Niko
Niko

Reputation: 4448

Checking the class of a Java Reflection Type

I've been going through the answers I've seen on SO and thus far I can't find any solutions that work correctly for me. Essentially I'm just using reflection to get a method, and then get all its parameter types like this:

Type[] parameters = method.getGenericParameterTypes();

From there I am iterating through the parameters to get their respective classes so I can pass the correct data. I've tried the following:

Type currentType = parameters[index];
Class<?> clazz = Class.forName(currentType.getClass().getName());
if (clazz.isAssignableFrom(Number.class)) {
     //do stuff that is number specific
     //EG drill down farther into specific subclass like int,
     //double, etc for more exact parsing
} else if (clazz.isAssignableFrom(String.class)) {
     //Do stuff that is specific to string
} else {
     //Nope, no love here.
}

But it doesn't correctly detect when it should be a Number or String and always falls into the last else statement. There must be something really simple that I'm overlooking, but for the life of me I cannot determine what it could be.

Thanks to all in advance.

Update: Here is a really simple example of a method stub I'm parsing. It isn't anything complicated.

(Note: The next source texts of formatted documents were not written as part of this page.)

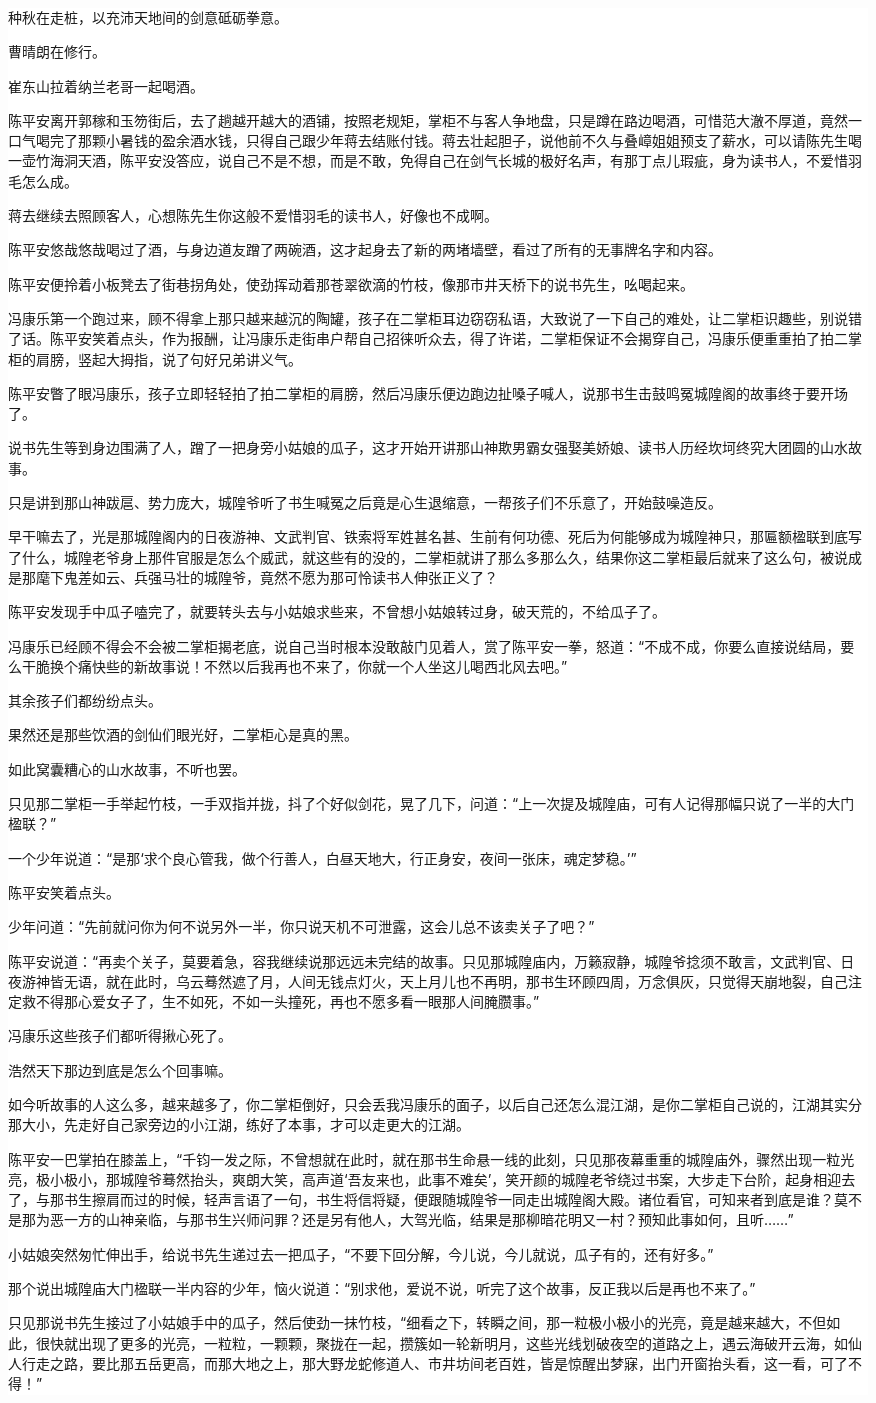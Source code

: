    种秋在走桩，以充沛天地间的剑意砥砺拳意。

   曹晴朗在修行。

   崔东山拉着纳兰老哥一起喝酒。

   陈平安离开郭稼和玉笏街后，去了趟越开越大的酒铺，按照老规矩，掌柜不与客人争地盘，只是蹲在路边喝酒，可惜范大澈不厚道，竟然一口气喝完了那颗小暑钱的盈余酒水钱，只得自己跟少年蒋去结账付钱。蒋去壮起胆子，说他前不久与叠嶂姐姐预支了薪水，可以请陈先生喝一壶竹海洞天酒，陈平安没答应，说自己不是不想，而是不敢，免得自己在剑气长城的极好名声，有那丁点儿瑕疵，身为读书人，不爱惜羽毛怎么成。

   蒋去继续去照顾客人，心想陈先生你这般不爱惜羽毛的读书人，好像也不成啊。

   陈平安悠哉悠哉喝过了酒，与身边道友蹭了两碗酒，这才起身去了新的两堵墙壁，看过了所有的无事牌名字和内容。

   陈平安便拎着小板凳去了街巷拐角处，使劲挥动着那苍翠欲滴的竹枝，像那市井天桥下的说书先生，吆喝起来。

   冯康乐第一个跑过来，顾不得拿上那只越来越沉的陶罐，孩子在二掌柜耳边窃窃私语，大致说了一下自己的难处，让二掌柜识趣些，别说错了话。陈平安笑着点头，作为报酬，让冯康乐走街串户帮自己招徕听众去，得了许诺，二掌柜保证不会揭穿自己，冯康乐便重重拍了拍二掌柜的肩膀，竖起大拇指，说了句好兄弟讲义气。

   陈平安瞥了眼冯康乐，孩子立即轻轻拍了拍二掌柜的肩膀，然后冯康乐便边跑边扯嗓子喊人，说那书生击鼓鸣冤城隍阁的故事终于要开场了。

   说书先生等到身边围满了人，蹭了一把身旁小姑娘的瓜子，这才开始开讲那山神欺男霸女强娶美娇娘、读书人历经坎坷终究大团圆的山水故事。

   只是讲到那山神跋扈、势力庞大，城隍爷听了书生喊冤之后竟是心生退缩意，一帮孩子们不乐意了，开始鼓噪造反。

   早干嘛去了，光是那城隍阁内的日夜游神、文武判官、铁索将军姓甚名甚、生前有何功德、死后为何能够成为城隍神只，那匾额楹联到底写了什么，城隍老爷身上那件官服是怎么个威武，就这些有的没的，二掌柜就讲了那么多那么久，结果你这二掌柜最后就来了这么句，被说成是那麾下鬼差如云、兵强马壮的城隍爷，竟然不愿为那可怜读书人伸张正义了？

   陈平安发现手中瓜子嗑完了，就要转头去与小姑娘求些来，不曾想小姑娘转过身，破天荒的，不给瓜子了。

   冯康乐已经顾不得会不会被二掌柜揭老底，说自己当时根本没敢敲门见着人，赏了陈平安一拳，怒道：“不成不成，你要么直接说结局，要么干脆换个痛快些的新故事说！不然以后我再也不来了，你就一个人坐这儿喝西北风去吧。”

   其余孩子们都纷纷点头。

   果然还是那些饮酒的剑仙们眼光好，二掌柜心是真的黑。

   如此窝囊糟心的山水故事，不听也罢。

   只见那二掌柜一手举起竹枝，一手双指并拢，抖了个好似剑花，晃了几下，问道：“上一次提及城隍庙，可有人记得那幅只说了一半的大门楹联？”

   一个少年说道：“是那‘求个良心管我，做个行善人，白昼天地大，行正身安，夜间一张床，魂定梦稳。’”

   陈平安笑着点头。

   少年问道：“先前就问你为何不说另外一半，你只说天机不可泄露，这会儿总不该卖关子了吧？”

   陈平安说道：“再卖个关子，莫要着急，容我继续说那远远未完结的故事。只见那城隍庙内，万籁寂静，城隍爷捻须不敢言，文武判官、日夜游神皆无语，就在此时，乌云蓦然遮了月，人间无钱点灯火，天上月儿也不再明，那书生环顾四周，万念俱灰，只觉得天崩地裂，自己注定救不得那心爱女子了，生不如死，不如一头撞死，再也不愿多看一眼那人间腌臜事。”

   冯康乐这些孩子们都听得揪心死了。

   浩然天下那边到底是怎么个回事嘛。

   如今听故事的人这么多，越来越多了，你二掌柜倒好，只会丢我冯康乐的面子，以后自己还怎么混江湖，是你二掌柜自己说的，江湖其实分那大小，先走好自己家旁边的小江湖，练好了本事，才可以走更大的江湖。

   陈平安一巴掌拍在膝盖上，“千钧一发之际，不曾想就在此时，就在那书生命悬一线的此刻，只见那夜幕重重的城隍庙外，骤然出现一粒光亮，极小极小，那城隍爷蓦然抬头，爽朗大笑，高声道‘吾友来也，此事不难矣’，笑开颜的城隍老爷绕过书案，大步走下台阶，起身相迎去了，与那书生擦肩而过的时候，轻声言语了一句，书生将信将疑，便跟随城隍爷一同走出城隍阁大殿。诸位看官，可知来者到底是谁？莫不是那为恶一方的山神亲临，与那书生兴师问罪？还是另有他人，大驾光临，结果是那柳暗花明又一村？预知此事如何，且听……”

   小姑娘突然匆忙伸出手，给说书先生递过去一把瓜子，“不要下回分解，今儿说，今儿就说，瓜子有的，还有好多。”

   那个说出城隍庙大门楹联一半内容的少年，恼火说道：“别求他，爱说不说，听完了这个故事，反正我以后是再也不来了。”

   只见那说书先生接过了小姑娘手中的瓜子，然后使劲一抹竹枝，“细看之下，转瞬之间，那一粒极小极小的光亮，竟是越来越大，不但如此，很快就出现了更多的光亮，一粒粒，一颗颗，聚拢在一起，攒簇如一轮新明月，这些光线划破夜空的道路之上，遇云海破开云海，如仙人行走之路，要比那五岳更高，而那大地之上，那大野龙蛇修道人、市井坊间老百姓，皆是惊醒出梦寐，出门开窗抬头看，这一看，可了不得！”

public void methodWithInt(int integer){
    //do something
}

public void methodWithString(String string){
    //do something else
}

Update: Based on Sotirios Delimanolis answer I've made some progress.

if (currentType instanceof Class) {
    Class<?> currentClazz = (Class<?>) currentType;
    if (currentClazz.isAssignableFrom(Number.class)) {
        // This isn't getting reached for either int or Integer
    } else if (currentClazz.isAssignableFrom(String.class)) {
        // This IS working correctly for strings
    } else {
        // Both int and Integer fall here
    }
} else {
    // Are primitives supposed to be handled here? If so int isn't
    // being sent here, but is falling in the the else from the
    // condition previous to this one.
}

Upvotes: 0

Views: 3596

Answers (1)

Sotirios Delimanolis
Sotirios Delimanolis

Reputation: 279960

This

Type currentType = parameters[index];

already gives you the type of the parameter.

Calling

currentType.getClass()

returns a Class object for the type Type, not what you want.

Class is a Type subtype. You can check if the Type reference you have is an instanceof of Class and then perform your isAssignableFrom.